Non-human prolyl-hydroxylation occurred on moss-derived rhEPO which has been secreted to the medium of the moss bioreactor culture. Therefore, we concluded that the P4H enzyme responsible for post-translational rhEPO modification is located in the secretory compartments, i.e. the endoplasmic reticulum (ER) or the Golgi apparatus. All sequences display a hydrophobic segment near the N-terminus following a positively charged residue, suggesting a localization of the proteins in the secretory compartments40. However, we examined the subcellular localization of the seven moss P4Hs in silico with four different programs based on different algorithms. As no consistent prediction was obtained by this approach (Supplementary Table S1 online) we subsequently studied the in vivo intracellular localization of each of the seven moss P4Hs by expressing them as GFP (green fluorescent protein) fusions (P4H-GFP) in moss cells. Transfected cells were analysed via Confocal Laser Scanning Microscopy. In optical sections recorded 3–14 days after transfection, GFP signals from all seven different P4H fusion proteins were predominantly detected as defined circular structures around the nucleus, indicating labelling of the nuclear membrane (Fig. 1). As the nuclear membrane is part of the endomembrane continuum of eukaryotic cells, these signals reveal that all seven moss P4Hs were targeted to the secretory compartments. An ER-targeted GFP version (ASP-GFP-KDEL41) as well as GFP without any signal peptide displaying GFP fluorescence in the cytoplasm as well as the nucleus41 served as controls. Thus, these experiments provided no clear indication of a specific P4H responsible for generation of Hyp on secreted rhEPO but left all of them as candidates.

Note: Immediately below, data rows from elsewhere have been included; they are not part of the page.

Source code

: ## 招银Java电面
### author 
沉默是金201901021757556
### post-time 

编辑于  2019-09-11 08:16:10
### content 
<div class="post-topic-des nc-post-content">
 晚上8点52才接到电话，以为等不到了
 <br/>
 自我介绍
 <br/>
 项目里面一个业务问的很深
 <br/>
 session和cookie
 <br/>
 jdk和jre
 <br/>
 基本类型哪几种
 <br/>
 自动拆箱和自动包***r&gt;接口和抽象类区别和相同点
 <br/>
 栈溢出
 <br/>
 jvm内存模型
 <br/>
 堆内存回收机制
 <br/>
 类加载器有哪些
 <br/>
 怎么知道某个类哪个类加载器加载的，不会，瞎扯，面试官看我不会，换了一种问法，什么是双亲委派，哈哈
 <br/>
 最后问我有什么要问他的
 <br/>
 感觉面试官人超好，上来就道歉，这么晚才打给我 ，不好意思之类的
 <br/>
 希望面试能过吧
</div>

Subcellular localization of P. patens P4H homologues.
Fluorescence of P4H-GFP fusion proteins in P. patens protoplasts was observed by confocal microscopy 3 to 14 days after transfection. The images obtained for P4H1-GFP, P4H3-GFP and P4H4-GFP are taken as example of the fluorescence pattern which was observed for all homologues. (a–c) P4H1-GFP, (d–f) P4H3-GFP, (g–i) P4H4-GFP, (j–l) ASP-GFP-KDEL as control for ER localization, (m–o) GFP without any signal peptide as control for cytosolic localization. (a, d, g, j and m) single optical sections emitting GFP fluorescence (494–558 nm), (b, e, h, k and n) merge of chlorophyll autofluorescence (601–719 nm) and GFP fluorescence, (c, f, i, l and o) transmitted light images. The arrows indicate the cell nucleus membrane.

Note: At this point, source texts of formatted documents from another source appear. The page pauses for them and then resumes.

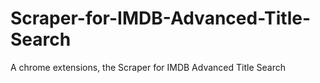 # Scraper-for-IMDB-Advanced-Title-Search
A chrome extensions, the Scraper for IMDB Advanced Title Search
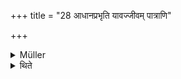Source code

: +++
title = "28 आधानप्रभृति यावज्जीवम् पात्राणि"

+++

<details><summary>Müller</summary>

The sacrificial vessels are kept from the first laying of the fires (ādhāna) for the whole life.

#####  Commentary

All sacrificial vessels and instruments are to be kept, and most of them are burnt with the sacrificer at his death.
</details>

<details><summary>थिते</summary>

आधानप्रभृति यावज्जीवं पात्राणि धार्यन्ते २८
</details>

In order to definitely identify those homologues responsible for plant-typical prolyl-hydroxylation of moss-produced rhEPO we aimed to ablate the gene functions of each of the moss P4Hs. Accordingly, gene targeting constructs (Supplementary Fig. S3 online) were designed for the six P4H genes and transferred to the rhEPO-producing moss line 174.1624 to generate specific deletion (knockout, KO) lines by allele replacement via homologous recombination for each of the P4H genes. After antibiotic selection, surviving plants were screened for homologous integration of the KO construct into the correct genomic locus. Loss of the respective transcript was proven by RT-PCR (Supplementary Fig. S4 online), confirming successful gene ablation. Even if truncated N-terminal P4H fragments might exist, we can exclude any residual enzymatic activity as critical catalytic residues are located in the C-terminus of the P4H family (Supplementary Fig. S2 online). One line for each genetic modification was chosen for further analysis and stored in the International Moss Stock Center (http://www.moss-stock-center.org; Supplementary Table S3 online).

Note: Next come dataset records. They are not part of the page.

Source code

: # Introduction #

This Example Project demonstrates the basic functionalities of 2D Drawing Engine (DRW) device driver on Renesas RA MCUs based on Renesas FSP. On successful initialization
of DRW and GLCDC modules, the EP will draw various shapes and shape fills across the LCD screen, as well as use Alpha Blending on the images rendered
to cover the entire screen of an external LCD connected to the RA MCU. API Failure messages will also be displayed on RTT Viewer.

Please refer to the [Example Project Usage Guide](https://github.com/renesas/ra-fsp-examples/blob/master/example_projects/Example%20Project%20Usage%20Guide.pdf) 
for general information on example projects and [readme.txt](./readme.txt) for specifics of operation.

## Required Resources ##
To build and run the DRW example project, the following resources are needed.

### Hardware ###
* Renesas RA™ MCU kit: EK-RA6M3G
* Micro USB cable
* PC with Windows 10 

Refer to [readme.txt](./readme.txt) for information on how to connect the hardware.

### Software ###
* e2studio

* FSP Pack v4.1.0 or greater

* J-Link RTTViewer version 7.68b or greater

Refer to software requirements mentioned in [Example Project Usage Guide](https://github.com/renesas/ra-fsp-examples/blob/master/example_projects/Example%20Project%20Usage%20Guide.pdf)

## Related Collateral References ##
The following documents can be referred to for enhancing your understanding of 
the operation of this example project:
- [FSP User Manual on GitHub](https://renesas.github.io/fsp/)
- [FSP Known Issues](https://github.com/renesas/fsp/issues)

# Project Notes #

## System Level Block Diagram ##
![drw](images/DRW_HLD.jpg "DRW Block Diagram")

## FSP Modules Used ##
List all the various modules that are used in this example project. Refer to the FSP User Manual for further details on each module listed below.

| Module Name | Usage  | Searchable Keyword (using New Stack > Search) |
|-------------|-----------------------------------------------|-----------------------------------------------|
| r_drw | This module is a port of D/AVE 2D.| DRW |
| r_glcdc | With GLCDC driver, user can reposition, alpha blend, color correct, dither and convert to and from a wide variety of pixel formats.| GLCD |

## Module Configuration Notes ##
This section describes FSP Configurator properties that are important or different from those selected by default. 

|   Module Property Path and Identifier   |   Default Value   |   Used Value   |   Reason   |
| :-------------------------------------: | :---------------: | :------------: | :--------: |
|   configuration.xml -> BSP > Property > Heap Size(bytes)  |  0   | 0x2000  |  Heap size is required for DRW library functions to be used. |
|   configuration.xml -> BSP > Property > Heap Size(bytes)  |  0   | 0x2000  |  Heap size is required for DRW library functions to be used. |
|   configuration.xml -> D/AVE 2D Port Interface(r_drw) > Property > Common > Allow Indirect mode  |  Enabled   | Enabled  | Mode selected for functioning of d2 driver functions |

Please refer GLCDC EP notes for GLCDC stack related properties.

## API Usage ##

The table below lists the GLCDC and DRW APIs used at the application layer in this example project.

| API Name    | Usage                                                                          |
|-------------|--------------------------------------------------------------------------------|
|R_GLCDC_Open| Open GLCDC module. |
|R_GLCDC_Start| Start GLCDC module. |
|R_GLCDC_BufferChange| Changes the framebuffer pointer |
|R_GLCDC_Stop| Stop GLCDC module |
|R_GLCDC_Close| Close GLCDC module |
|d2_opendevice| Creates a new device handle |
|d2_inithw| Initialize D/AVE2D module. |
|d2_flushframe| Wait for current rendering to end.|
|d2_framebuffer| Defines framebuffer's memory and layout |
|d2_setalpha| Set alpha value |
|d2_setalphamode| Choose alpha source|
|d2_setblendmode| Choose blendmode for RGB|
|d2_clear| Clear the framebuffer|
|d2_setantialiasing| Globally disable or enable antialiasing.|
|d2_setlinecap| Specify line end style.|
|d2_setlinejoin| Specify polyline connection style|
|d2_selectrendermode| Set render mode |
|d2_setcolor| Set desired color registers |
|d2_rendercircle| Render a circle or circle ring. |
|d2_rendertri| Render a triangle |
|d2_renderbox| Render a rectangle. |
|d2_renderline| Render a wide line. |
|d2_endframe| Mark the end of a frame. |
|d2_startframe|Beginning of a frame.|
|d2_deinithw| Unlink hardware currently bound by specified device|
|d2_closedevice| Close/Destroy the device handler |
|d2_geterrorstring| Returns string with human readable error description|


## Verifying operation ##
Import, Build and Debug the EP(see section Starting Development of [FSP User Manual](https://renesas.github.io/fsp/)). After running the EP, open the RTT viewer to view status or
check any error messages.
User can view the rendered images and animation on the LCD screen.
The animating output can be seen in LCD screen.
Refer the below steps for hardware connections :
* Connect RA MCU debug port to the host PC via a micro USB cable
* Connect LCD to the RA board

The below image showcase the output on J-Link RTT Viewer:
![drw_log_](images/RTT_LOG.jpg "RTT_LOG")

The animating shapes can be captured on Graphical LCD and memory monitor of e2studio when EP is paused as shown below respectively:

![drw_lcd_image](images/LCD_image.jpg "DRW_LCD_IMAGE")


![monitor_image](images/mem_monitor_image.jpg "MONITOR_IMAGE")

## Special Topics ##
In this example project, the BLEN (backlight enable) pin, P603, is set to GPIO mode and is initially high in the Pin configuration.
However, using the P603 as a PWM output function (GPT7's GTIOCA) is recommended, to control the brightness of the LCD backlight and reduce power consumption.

To investigate the effect of each of the P4H ablations on the prolyl-hydroxylation observed for moss-produced rhEPO, the recombinant protein from each of the KO lines (ΔP4H) was analysed via mass spectrometry. For this purpose, total soluble proteins were precipitated from the culture supernatant of the parental plant and one knockout line from each P4H homologue and separated by SDS-PAGE. Subsequently, the main rhEPO-containing band was cut from the Coomassie-stained gel, digested with trypsin and subjected to mass spectrometry for an analysis of the tryptic peptide EAISPPDAASAAPLR (144–158). In the parental plant 174.16, almost half of the rhEPO was hydroxylated (Fig. 2), mainly in the second proline from the SPP motif, as shown by MS/MS (Supplementary Fig. S5 online). The stereochemistry of the observed hydroxyproline - assumably 4-trans-hydroxyproline - was not experimentally verified.
Mass spectrometric analysis of the hydroxylation of moss-produced rhEPO.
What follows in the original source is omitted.